Not Looking for a Credit Card Deal

Credit cards are often advertised as rewards or deals; however, they can sometimes be traps that cost you money. Many young adults do not pay attention when opening their statements and end up with interest rates as high as 24 percent. You want to make sure that you understand the terms and conditions of your credit card, and if necessary, lower your interest rate by calling your issuer and asking for a better deal. That way, you can avoid paying extra for your purchases.

Not Knowing How Much Student Loan Debt You Have

Many graduates get shocked when they receive their first student loan bill and realize that the amount is several times higher than what they had expected. If you do not know how much debt you have, it will be difficult to pay off your loans quickly. Many young adults rely on their parents to pay off student loan debt, but this can be a burdensome request if your parents are already struggling financially.

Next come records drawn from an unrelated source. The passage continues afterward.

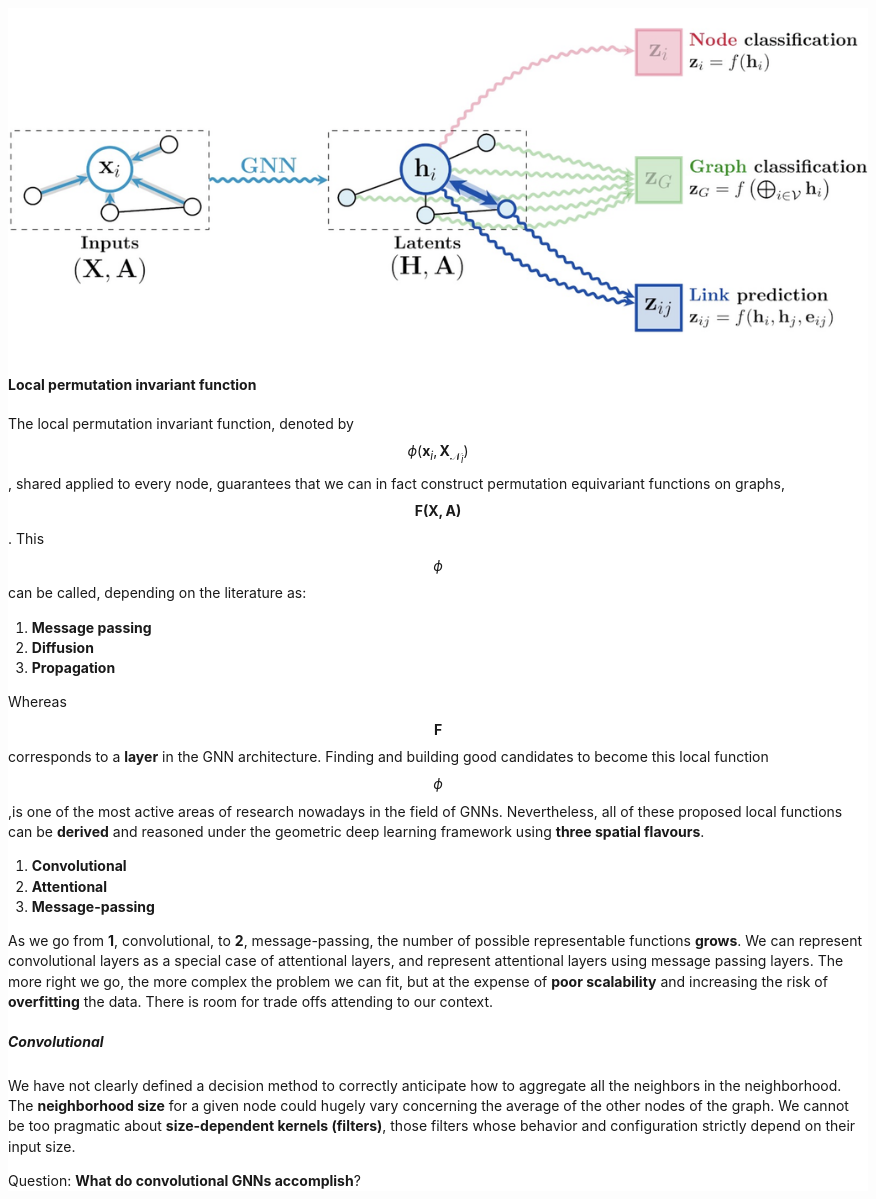 ![Tmp image](./img/graphs/II/GNN_apply.png)



#### Local permutation invariant function

The local permutation invariant function, denoted by $$\phi(\boldsymbol{x}_i, \boldsymbol{X}_{\mathcal{N}_{i}})$$, shared applied to every node, guarantees that we can in fact construct permutation equivariant functions on graphs, $$\boldsymbol{F(X,A)}$$. This $$\phi$$ can be called, depending on the literature as:

1. **Message passing**
2. **Diffusion**
3. **Propagation**

Whereas $$\boldsymbol{F}$$ corresponds to a **layer** in the GNN architecture. Finding and building good candidates to become this local function $$\phi$$ ,is one of the most active areas of research nowadays in the field of GNNs. Nevertheless, all of these proposed local functions can be **derived** and reasoned under the geometric deep learning framework using **three spatial flavours**.

1. **Convolutional**
2. **Attentional**
3. **Message-passing**

As we go from **1**, convolutional, to **2**, message-passing, the number of possible representable functions **grows**. We can represent convolutional layers as a special case of attentional layers, and represent attentional layers using message passing layers. The more right we go, the more complex the problem we can fit, but at the expense of **poor scalability** and increasing the risk of **overfitting** the data. There is room for trade offs attending to our context.

##### Convolutional

We have not clearly defined a decision method to correctly anticipate how to aggregate all the neighbors in the neighborhood. The **neighborhood size** for a given node could hugely vary concerning the average of the other nodes of the graph. We cannot be too pragmatic about **size-dependent kernels (filters)**, those filters whose behavior and configuration strictly depend on their input size.

Question: **What do convolutional GNNs accomplish**?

One way to lower the amount of interest you have to pay is by consolidating all of your loans when you get them down. You may also want to consider enrolling in an income-based repayment plan. This will lower your monthly payment and allow you to pay off your debts more quickly.

Not Saving for Retirement

Most people in their twenties do not think about saving for retirement because they still have time to plan for it. However, this is a mistake that could cost you in the long run. The earlier you start saving, the better because compounding interest can work to your financial benefit when you invest wisely.

Some savings you have may be put into a 401(k) or 403(b). If you are not familiar with these plans, this is a way that employers match your contributions to help you save for retirement. These plans typically have limited investment choices and high fees attached to them.

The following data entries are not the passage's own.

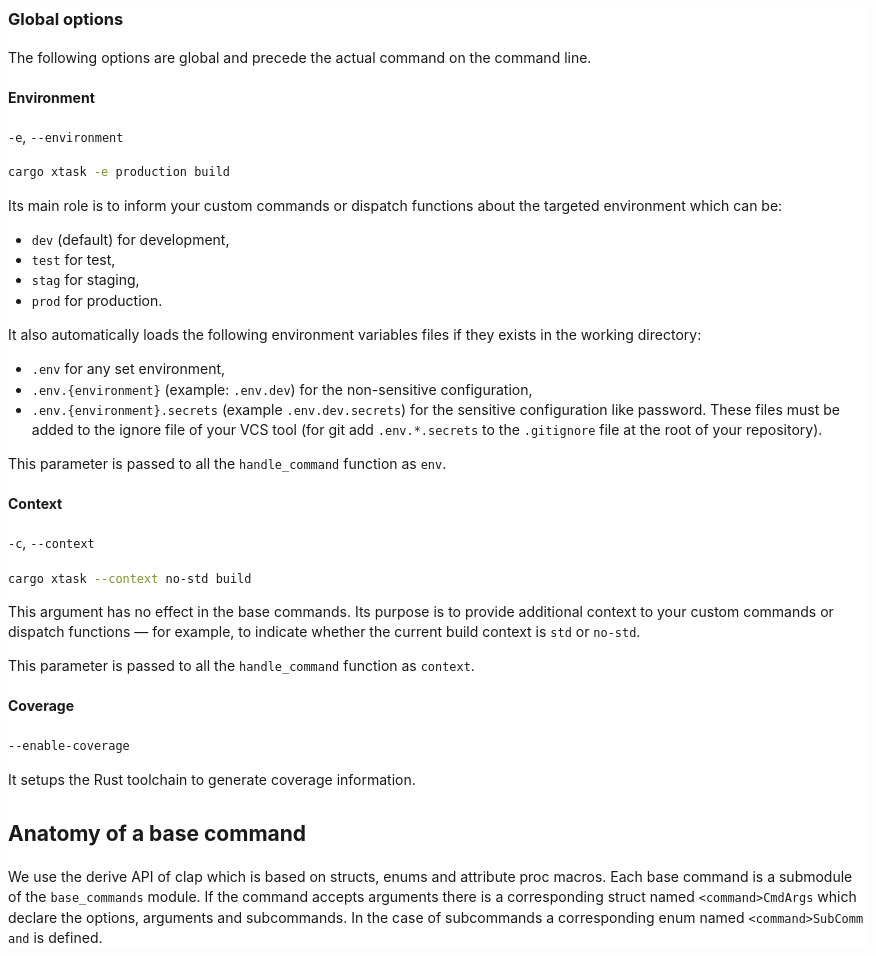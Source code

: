 ### Global options

The following options are global and precede the actual command on the command line.

#### Environment

`-e`, `--environment`

```sh
cargo xtask -e production build
```

Its main role is to inform your custom commands or dispatch functions about the targeted environment which can be:
- `dev` (default) for development,
- `test` for test,
- `stag` for staging,
- `prod` for production.

It also automatically loads the following environment variables files if they exists in the working directory:
- `.env` for any set environment,
- `.env.{environment}` (example: `.env.dev`) for the non-sensitive configuration,
- `.env.{environment}.secrets` (example `.env.dev.secrets`) for the sensitive configuration like password. These
  files must be added to the ignore file of your VCS tool (for git add `.env.*.secrets` to the `.gitignore` file
  at the root of your repository).

This parameter is passed to all the `handle_command` function as `env`.

#### Context

`-c`, `--context`

```sh
cargo xtask --context no-std build
```

This argument has no effect in the base commands. Its purpose is to provide additional context to your custom commands
or dispatch functions — for example, to indicate whether the current build context is `std` or `no-std`.

This parameter is passed to all the `handle_command` function as `context`.

#### Coverage

`--enable-coverage`

It setups the Rust toolchain to generate coverage information.

## Anatomy of a base command

We use the derive API of clap which is based on structs, enums and attribute proc macros. Each base command is a
submodule of the `base_commands` module. If the command accepts arguments there is a corresponding struct named `<command>CmdArgs`
which declare the options, arguments and subcommands. In the case of subcommands a corresponding enum named `<command>SubCommand`
is defined.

In addition to 401(k)s and 403(b)s, you can save for retirement by taking advantage of variable annuities. This investment vehicle allows you to invest in mutual funds or exchange-traded funds with tax benefits. Variable annuities are low-cost investments because the fees are usually between 0.5 percent and one percent.

The most important thing you can do for your financial future is to start saving now. You should be thinking about retirement and setting up a plan to help you fund it as early as possible in life, preferably before 30 years old. Think of how much money you’ll save by starting at 20 rather than waiting until 40—the difference could amount to hundreds of thousands.

If this seems too far away or overwhelming right now, take one step closer towards your goal each day with small changes like putting an extra $5 into savings or looking for ways to cut back on spending. As long as you’re taking care of yourself financially today, there’s no reason why tomorrow won’t take care of itself.